I'm hardly saying anything new here, but it seems to me that explicitly political art is one of the firmest taboos in our culture. It's not to say that such art doesn't get made, but it is too often either dismissed outright or praised in inverse proportion to its political outspokenness. "It hit me over the head with the issue" is a horrific charge, and "Even though it was about [insert issue here], it didn't preach at me" is a ringing endorsement.

Now, I myself (perhaps because I've internalized some of this anti-didactic prejudice) am not one to nod my head to Cornel West "rapping" or anything like that. But on the other hand, we should note that 'apolitical' art often ends up serving some hideous political agendas, precisely because it avoids certain topics and tones. More importantly, some fine fucking music has been made that was explicitly designed to "hit you over the head" and "preach". A recent example is Immortal Technique's track "Tell The Truth" f/Mos Def and Eminem. It has the savviest 20-second explanation of the Iraq "insurgency" I've heard yet and the ill lines (aimed at the Bush administration) "So I'm strapped like Lee Malvo/Holdin' a sniper rifle/These bullets'll touch your kids/And I don't mean like Michael"



Then there is the legendary Detroit anarchist band the Layabouts. "No Masters" from 1984 was perhaps their...err...masterwork, though they're still doing their thing today. I have fond, fond childhood memories of this record. They were family friends, and my stepmother played with them off and on. British punk-minded expats in the hood hook up with Latino drummer, various (30+ over the years) Detroit-based makers of reggae, rock and African music... What's not to like?

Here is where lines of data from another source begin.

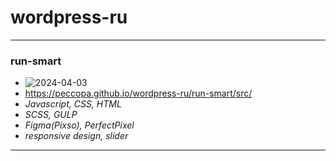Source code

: # wordpress-ru
___
### run-smart
- ![2024-04-03](https://)
- https://peccopa.github.io/wordpress-ru/run-smart/src/
- *Javascript, CSS, HTML*
- *SCSS, GULP*
- *Figma(Pixso), PerfectPixel*
- *responsive design, slider*
___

A few favorite tracks:
Johannesburg
I'm Tired
Too Late (sung by Milton Bennet)
Fuckalot!

Finally, I really wanted to put some Phil Ochs stuff up here, but almost everything out there in quasi-public-domain-land stinks. Too bad. "When I'm Gone" is one of the most beautiful songs ever...

7 comments:

mel said...

just a quickie for you Saladin:
One more reason for the kicking in of Justin Timberlake's Teeth:
http://www.styledash.com/2007/12/22/justin-timberlake-says-hes-sexier-than-george-clooney-and-brad/

love for the new year!

Ibn Bint Jbeil said...

غزة اقتحمت وحررت مصر
Gaza has liberated Egypt!

phx said...

I agree with you about Ochs' "When I'm Gone." Had a quiet, fiery pride to it, some beauty.
Some Country Joe songs kicked ass too, although they didn't date well. Except I still think "War War War" - his collection of Robert Service poems set to song - is still brilliant and has lost none of its power.